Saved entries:

----------------------------------------

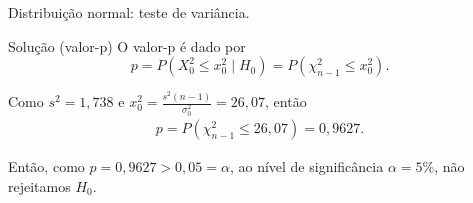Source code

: \documentclass[8pt]{beamer}
\begin{document}
\begin{frame}{Distribuição normal: teste de variância.}

\Large

\begin{block}{Solução (valor-p)}
	O valor-p é dado por 
	$$p=P\left( X_0^2 \leq x_0^2 \mid H_0 \right) = P\left( \chi_{n-1}^2 \leq x_0^2  \right).$$
	
	Como $s^2=1,738$ e $x_0^2= \frac{s^2(n-1)}{\sigma_0^2} = 26,07$, então
	\begin{align*}
		p = P\left( \chi_{n-1}^2 \leq 26,07 \right) = 0,9627.
	\end{align*}
	
	Então, como $p=0,9627 > 0,05 = \alpha$, ao nível de significância $\alpha=5\%$, não rejeitamos $H_0$. 
\end{block}

\normalsize

\end{frame}
\end{document}
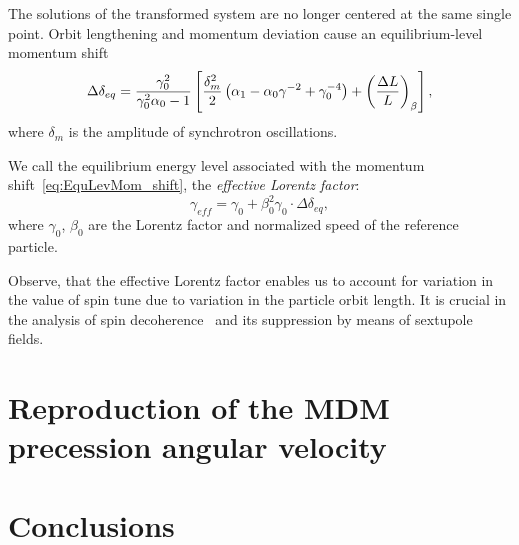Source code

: \documentclass[a4paper]{jacow}
\begin{document}
The solutions of the transformed system are no longer centered at the same single point. Orbit lengthening
and momentum deviation cause an equilibrium-level momentum shift~\cite[p.~2581]{Senichev:IPAC13}
\begin{equation}\label{eq:EquLevMom_shift}
\Delta\delta_{eq} = \frac{\gamma_0^2}{\gamma_0^2\alpha_0 - 1}\bkt*{\frac{\delta_m^2}{2}\bkt{\alpha_1 - \alpha_0\gamma^{-2} + \gamma_0^{-4}} + \bkt{\frac{\Delta L}{L}}_\beta},
\end{equation}
where $\delta_m$ is the amplitude of synchrotron oscillations.

We call the equilibrium energy level associated with the momentum shift~\eqref{eq:EquLevMom_shift},
the \emph{effective Lorentz factor}:
\begin{equation}\label{eq:EffectiveGamma}
\gamma_{eff} = \gamma_0 + \beta_0^2\gamma_0\cdot\Delta\delta_{eq},
\end{equation}
where $\gamma_0$, $\beta_0$ are the Lorentz factor and normalized speed of the reference particle.

Observe, that the effective Lorentz factor enables us to account for variation in the value of spin tune
due to variation in the particle orbit length. It is crucial in the analysis of
spin decoherence~\cite{Aksentev:IPAC19:Decoh} and its suppression by means of sextupole fields.

\section{Reproduction of the MDM precession angular velocity}

\section{Conclusions}
 
\end{document}
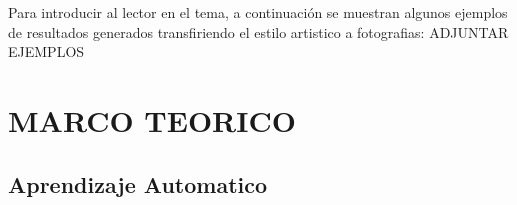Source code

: \documentclass[a4paper,12pt,spanish]{book}
\begin{document}
Para introducir al lector en el tema, a continuación se muestran algunos ejemplos de resultados generados transfiriendo el estilo artistico a fotografias:
ADJUNTAR EJEMPLOS

\iffalse
Tener en cuenta:
In fine art, especially painting, humans have mastered the skill to create unique
visual experiences through composing a complex interplay between the con-
tent and style of an image. Thus far the algorithmic basis of this process is
unknown and there exists no artificial system with similar capabilities. How-
ever, in other key areas of visual perception such as object and face recognition
near-human performance was recently demonstrated by a class of biologically
inspired vision models called Deep Neural Networks. 1, 2 Here we introduce an
artificial system based on a Deep Neural Network that creates artistic images
of high perceptual quality. The system uses neural representations to sepa-
rate and recombine content and style of arbitrary images, providing a neural
algorithm for the creation of artistic images. Moreover, in light of the strik-
ing similarities between performance-optimised artificial neural networks and
biological vision, 3–7 our work offers a path forward to an algorithmic under-
standing of how humans create and perceive artistic imagery.
\fi

\chapter{MARCO TEORICO}




  \section{Aprendizaje Automatico}
\end{document}
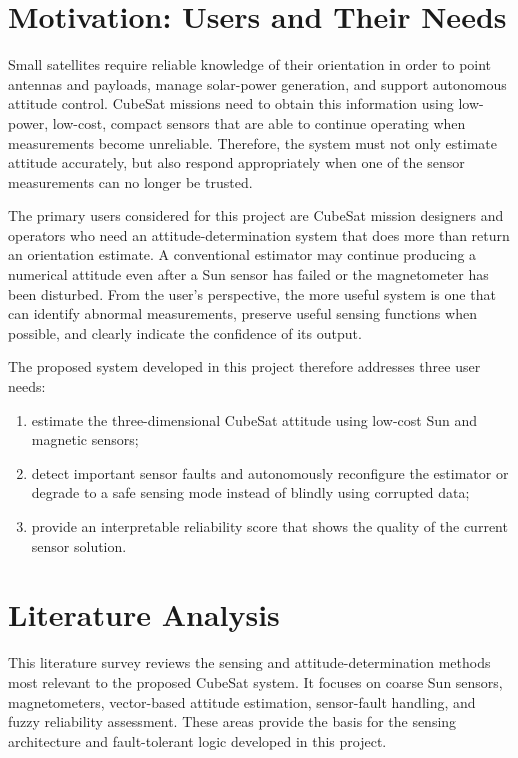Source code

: \documentclass[11pt,a4paper]{article}
\begin{document}
\section{Motivation: Users and Their Needs}

Small satellites require reliable knowledge of their orientation in order to point antennas and payloads, manage solar-power generation, and support autonomous attitude control. CubeSat missions need to obtain this information using low-power, low-cost, compact sensors that are able to continue operating when measurements become unreliable. Therefore, the system must not only estimate attitude accurately, but also respond appropriately when one of the sensor measurements can no longer be trusted.

The primary users considered for this project are CubeSat mission designers and operators who need an attitude-determination system that does more than return an orientation estimate. A conventional estimator may continue producing a numerical attitude even after a Sun sensor has failed or the magnetometer has been disturbed. From the user's perspective, the more useful system is one that can identify abnormal measurements, preserve useful sensing functions when possible, and clearly indicate the confidence of its output.

The proposed system developed in this project therefore addresses three user needs:
\begin{enumerate}
    \item estimate the three-dimensional CubeSat attitude using low-cost Sun and magnetic sensors;
    \item detect important sensor faults and autonomously reconfigure the estimator or degrade to a safe sensing mode instead of blindly using corrupted data;
    \item provide an interpretable reliability score that shows the quality of the current sensor solution.
\end{enumerate}

\clearpage

\section{Literature Analysis}

This literature survey reviews the sensing and attitude-determination methods most relevant to the proposed CubeSat system. It focuses on coarse Sun sensors, magnetometers, vector-based attitude estimation, sensor-fault handling, and fuzzy reliability assessment. These areas provide the basis for the sensing architecture and fault-tolerant logic developed in this project.
\end{document}
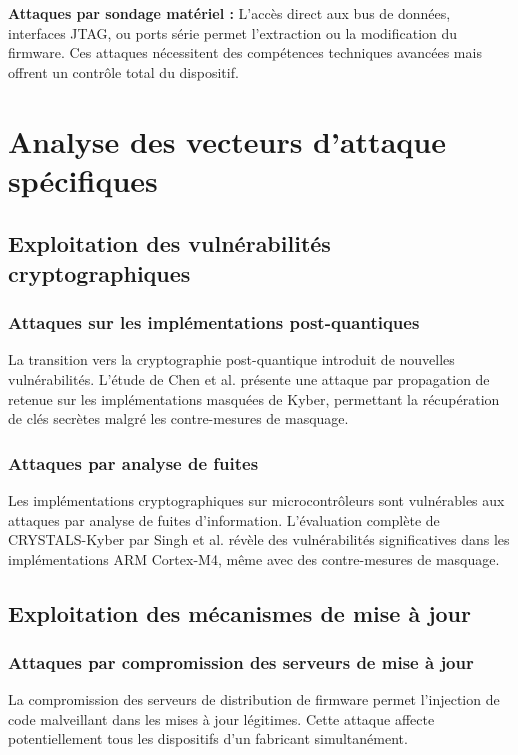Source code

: \textbf{Attaques par sondage matériel :} L'accès direct aux bus de données, interfaces JTAG, ou ports série permet l'extraction ou la modification du firmware. Ces attaques nécessitent des compétences techniques avancées mais offrent un contrôle total du dispositif.

\section{Analyse des vecteurs d'attaque spécifiques}

\subsection{Exploitation des vulnérabilités cryptographiques}

\subsubsection{Attaques sur les implémentations post-quantiques}

La transition vers la cryptographie post-quantique introduit de nouvelles vulnérabilités. L'étude de Chen et al. \cite{Chen2024CarryFault} présente une attaque par propagation de retenue sur les implémentations masquées de Kyber, permettant la récupération de clés secrètes malgré les contre-mesures de masquage.

\subsubsection{Attaques par analyse de fuites}

Les implémentations cryptographiques sur microcontrôleurs sont vulnérables aux attaques par analyse de fuites d'information. L'évaluation complète de CRYSTALS-Kyber par Singh et al. \cite{Singh2024KyberLeakage} révèle des vulnérabilités significatives dans les implémentations ARM Cortex-M4, même avec des contre-mesures de masquage.

\subsection{Exploitation des mécanismes de mise à jour}

\subsubsection{Attaques par compromission des serveurs de mise à jour}

La compromission des serveurs de distribution de firmware permet l'injection de code malveillant dans les mises à jour légitimes. Cette attaque affecte potentiellement tous les dispositifs d'un fabricant simultanément.

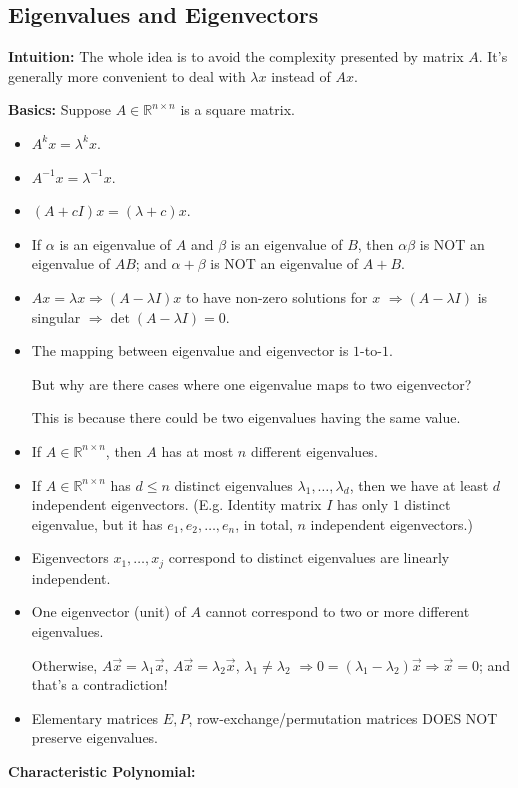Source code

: \documentclass[14pt]{article}
\theoremstyle{definition}
\theoremstyle{remark}
\begin{document}
\begin{multicols}{2}
    \section{Eigenvalues and Eigenvectors}
    \textbf{Intuition:} The whole idea is to avoid the complexity presented by matrix $A$. It's generally more convenient to deal with $\lambda x$ instead of $Ax$.

    \textbf{Basics:} Suppose $A \in \mathbb{R}^{n\times n}$ is a square matrix.
    \begin{itemize}
        \item $A^k x = \lambda^k x$.
        \item $A^{-1}x = \lambda^{-1} x$.
        \item $(A+cI)x = (\lambda+c)x$.
        \item If $\alpha$ is an eigenvalue of $A$ and $\beta$ is an eigenvalue of $B$, then $\alpha\beta$ is NOT an eigenvalue of $AB$; and $\alpha + \beta$ is NOT an eigenvalue of $A + B$.
        \item $Ax=\lambda x \Longrightarrow (A-\lambda I)x$ to have non-zero solutions for $x$ $\Longrightarrow  (A-\lambda I)$ is singular $\Longrightarrow \det(A-\lambda I) = 0$.
        \item The mapping between eigenvalue and eigenvector is $1$-to-$1$.

              But why are there cases where one eigenvalue maps to two eigenvector?

              This is because there could be two eigenvalues having the same value.
        \item If $A \in \mathbb{R}^{n\times n}$, then $A$ has at most $n$ different eigenvalues.
        \item If $A\in \mathbb{R}^{n\times n}$ has $d\le n$ distinct eigenvalues $\lambda_1, \ldots, \lambda_d$, then we have at least $d$ independent eigenvectors. (E.g. Identity matrix $I$ has only $1$ distinct eigenvalue, but it has $e_1, e_2, \ldots, e_n$, in total, $n$ independent eigenvectors.)
        \item Eigenvectors $x_1, \ldots,x_j$ correspond to distinct eigenvalues are linearly independent.
        \item One eigenvector (unit) of $A$ cannot correspond to two or more different eigenvalues.

              Otherwise, $A \vec{x}=\lambda_1 \vec{x}$, $A \vec{x}=\lambda_2 \vec{x}$, $\lambda_1 \neq \lambda_2$
              $\Rightarrow 0=\left(\lambda_1-\lambda_2\right) \vec{x} \Rightarrow \vec{x}=0$; and that's a contradiction!
        \item Elementary matrices $E, P$, row-exchange/permutation matrices DOES NOT preserve eigenvalues.
    \end{itemize}
    \textbf{Characteristic Polynomial:}


\end{multicols}
\end{document}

----------------------------------------

Bring together each line above where the string "mathbb" turns up.

*Task answer*.
    \textbf{Basics:} Suppose $A \in \mathbb{R}^{n\times n}$ is a square matrix.
        \item If $A \in \mathbb{R}^{n\times n}$, then $A$ has at most $n$ different eigenvalues.
        \item If $A\in \mathbb{R}^{n\times n}$ has $d\le n$ distinct eigenvalues $\lambda_1, \ldots, \lambda_d$, then we have at least $d$ independent eigenvectors. (E.g. Identity matrix $I$ has only $1$ distinct eigenvalue, but it has $e_1, e_2, \ldots, e_n$, in total, $n$ independent eigenvectors.)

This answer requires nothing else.